RECORD EXTRACTS:

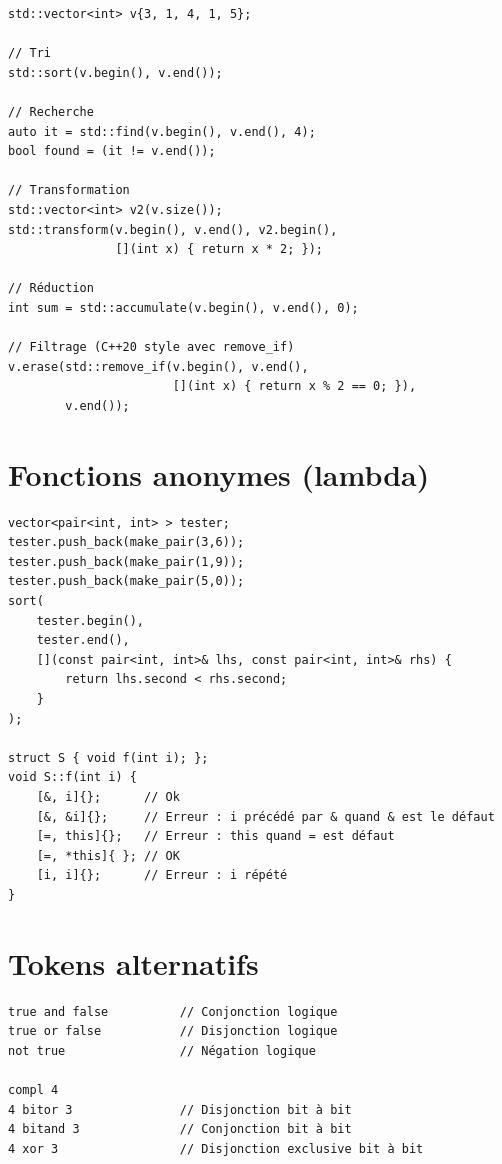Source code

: \documentclass{article}
\begin{document}
\begin{multicols*}{3}
\begin{lstlisting}
std::vector<int> v{3, 1, 4, 1, 5};

// Tri
std::sort(v.begin(), v.end());

// Recherche
auto it = std::find(v.begin(), v.end(), 4);
bool found = (it != v.end());

// Transformation
std::vector<int> v2(v.size());
std::transform(v.begin(), v.end(), v2.begin(), 
               [](int x) { return x * 2; });

// Réduction
int sum = std::accumulate(v.begin(), v.end(), 0);

// Filtrage (C++20 style avec remove_if)
v.erase(std::remove_if(v.begin(), v.end(), 
                       [](int x) { return x % 2 == 0; }), 
        v.end());

\end{lstlisting}

    \section*{Fonctions anonymes (lambda)}

    \begin{lstlisting}
vector<pair<int, int> > tester;
tester.push_back(make_pair(3,6));
tester.push_back(make_pair(1,9));
tester.push_back(make_pair(5,0));
sort(
    tester.begin(),
    tester.end(),
    [](const pair<int, int>& lhs, const pair<int, int>& rhs) {
        return lhs.second < rhs.second;
    }
);

struct S { void f(int i); };
void S::f(int i) {
    [&, i]{};      // Ok
    [&, &i]{};     // Erreur : i précédé par & quand & est le défaut
    [=, this]{};   // Erreur : this quand = est défaut
    [=, *this]{ }; // OK
    [i, i]{};      // Erreur : i répété
}
\end{lstlisting}

    \section*{Tokens alternatifs}

    \begin{lstlisting}
true and false          // Conjonction logique
true or false           // Disjonction logique
not true                // Négation logique

compl 4
4 bitor 3               // Disjonction bit à bit
4 bitand 3              // Conjonction bit à bit
4 xor 3                 // Disjonction exclusive bit à bit
\end{lstlisting}


\end{multicols*}
\end{document}
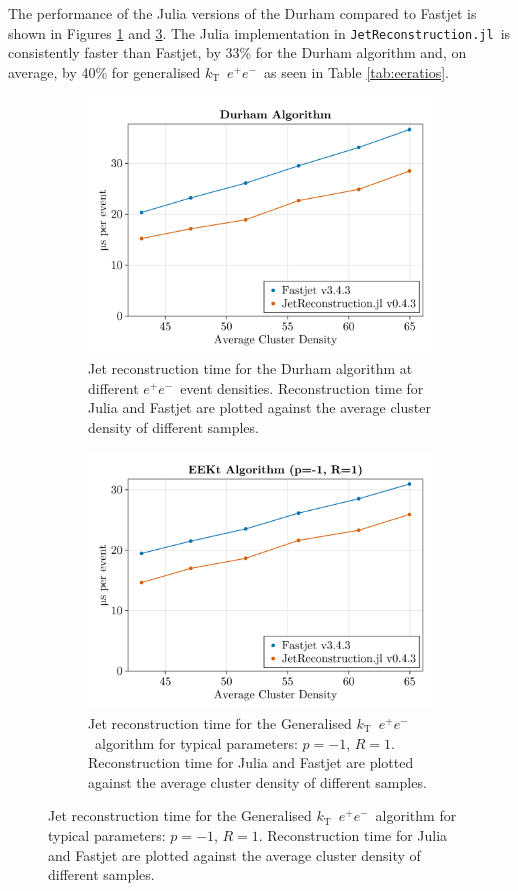 \documentclass{webofc}
\newcommand{\kt}{${k}_\text{T}$}
\newcommand{\JR}{\texttt{JetReconstruction.jl}}
\newcommand{\ee}{$e^+e^-$}
\begin{document}
The performance of the Julia versions of the Durham compared to Fastjet is shown
in Figures \ref{fig:eeDurham} and \ref{fig:eeKt}. The Julia implementation in
\JR\ is consistently faster than Fastjet, by 33\% for the Durham algorithm and,
on average, by 40\% for generalised \kt\ \ee\, as seen in Table \ref{tab:eeratios}.

\begin{figure}[ht]
    \begin{subfigure}{0.47\textwidth}
        \begin{center}
            \includegraphics[width=0.8\linewidth]{Alma9-AMD-Ryzen7-Julia-FastJet-Durham.png}
            \caption{Jet reconstruction time for the Durham algorithm at different \ee\ event densities. Reconstruction time for Julia and Fastjet are plotted against the average cluster density of different samples.}
            \label{fig:eeDurham}
        \end{center}
    \end{subfigure}
    \hfill
    \begin{subfigure}{0.47\textwidth}
        \begin{center}
            \includegraphics[width=0.8\linewidth]{Alma9-AMD-Ryzen7-Julia-FastJet-EEKt-R1.png}
            \caption{Jet reconstruction time for the Generalised \kt\ \ee\ algorithm for typical parameters: $p=-1$, $R=1$. Reconstruction time for Julia and Fastjet are plotted against the average cluster density of different samples.}
            \label{fig:eeKt}
        \end{center}
    \end{subfigure}
\end{figure}
\end{document}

WHAT YOU WILL DO:
The word "défaut" appears in some lines of the listing. Give the number of those lines, and only that.

ANSWER TO THIS PROBLEM:
2